Independently, Otto Sanchez – president of the Dominican Baptist Convention and pastor of Iglesia Bautista Ozama – echoed those same concerns.
“Brother Sanchez freely admitted that the biggest concern is the pastors. There is a tremendous need to train church leadership and strengthen the churches with a vision to reach their communities,” he explained.
And that is the consensus of Nuckolls’ and Chancey’s joint trip to the island nation.
During the three-day August trip the two men met with nine pastors representing seven churches ranging from Santo Domingo – a major port as well as the capital and largest city – down to two smaller cities as far as 90 minutes into the countryside.
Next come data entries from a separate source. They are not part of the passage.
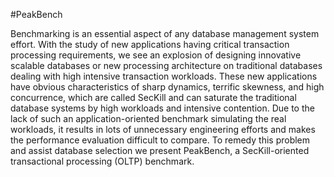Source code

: #PeakBench

Benchmarking is an essential aspect of any database management system effort. With the study of new 
applications having critical transaction processing requirements, we see an explosion of designing 
innovative scalable databases or new processing architecture on traditional databases dealing with 
high intensive transaction workloads. These new applications have obvious characteristics of sharp 
dynamics, terrific skewness, and high concurrence, which are called SecKill and can saturate the 
traditional database systems by high workloads and intensive contention. Due to the lack of such 
an application-oriented benchmark simulating the real workloads, it results in lots of unnecessary 
engineering efforts and makes the performance evaluation difficult to compare. To remedy this problem 
and assist database selection we present PeakBench, a SecKill-oriented transactional processing (OLTP) benchmark.
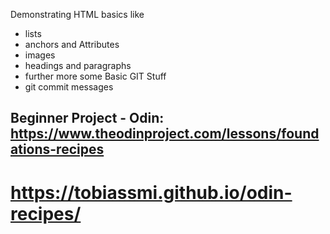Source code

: Demonstrating HTML basics like
- lists
- anchors and Attributes
- images
- headings and paragraphs
- further more some Basic GIT Stuff
- git commit messages

## Beginner Project - Odin: https://www.theodinproject.com/lessons/foundations-recipes

# https://tobiassmi.github.io/odin-recipes/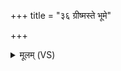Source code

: +++
title = "३६ ग्रीष्मस्ते भूमे"

+++
<details><summary>मूलम् (VS)</summary>

ग्री॒ष्मस्ते॑ भूमे व॒र्षाणि॑ श॒रद्धे॑म॒न्तः शिशि॑रो वस॒न्तः।  
ऋ॒तव॑स्ते॒ विहि॑ता हाय॒नीर॑होरा॒त्रे पृ॑थिवि नो दुहाताम् ॥
</details>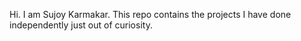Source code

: Hi. I am Sujoy Karmakar. This repo contains the projects I have done independently just out of curiosity. 
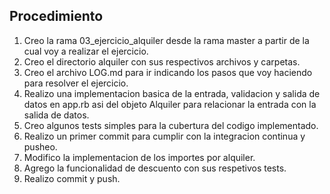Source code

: ## Procedimiento

1. Creo la rama 03_ejercicio_alquiler desde la rama master a partir de la cual voy a realizar el ejercicio.
2. Creo el directorio alquiler con sus respectivos archivos y carpetas.
3. Creo el archivo LOG.md para ir indicando los pasos que voy haciendo para resolver el ejercicio.
4. Realizo una implementacion basica de la entrada, validacion y salida de datos en app.rb asi del objeto Alquiler para relacionar la entrada con la salida de datos.
6. Creo algunos tests simples para la cubertura del codigo implementado.
7. Realizo un primer commit para cumplir con la integracion continua y pusheo.
8. Modifico la implementacion de los importes por alquiler.
9. Agrego la funcionalidad de descuento con sus respetivos tests.
10. Realizo commit y push.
“From our limited time we did not see any of the hurricane damage that resulted from Irma hitting the island, which the Dominican Republic shares with Haiti. We know the devastation was very hard in Haiti and that many Baptists have ministered there this year but that was not our experience,” Chancey.
“From our limited time the DR, as many refer to it, was like most any tropical island in the Caribbean. Most of the churches in the Convention are small; I believe there are a couple that may have 1,000 members but the state convention president’s church had about 300 the day we visited and when I spoke. That included a special service where all Sunday School classes attended.”
Chancey would like to ask Georgia Baptist churches who are currently involved in ministry in the Dominican Republic to contact Frank Nuckolls at email@example.com to share their experience. A database would be a valuable resource as the connection moves forward.
In addition, Nuckolls has compiled the first draft of a list of needs that Georgia Baptists could easily meet through short-term volunteers or mission trips.
He also believes the DR would be a great mission experience for those at McDonough Road or other churches.
“We try to have an Acts 1:8 focus and take at least one international mission trip a year to complement our domestic outreach. I have noticed that anytime someone steps out of their comfort zone they experience a spiritual growth spurt; they find themselves depending on the Lord in a way unlike they have ever experienced back home.
His message to those contemplating such an adventure: “If you want to jump start your spiritual life, take an international mission trip, especially when you do not speak the local language. You will never return the same again.”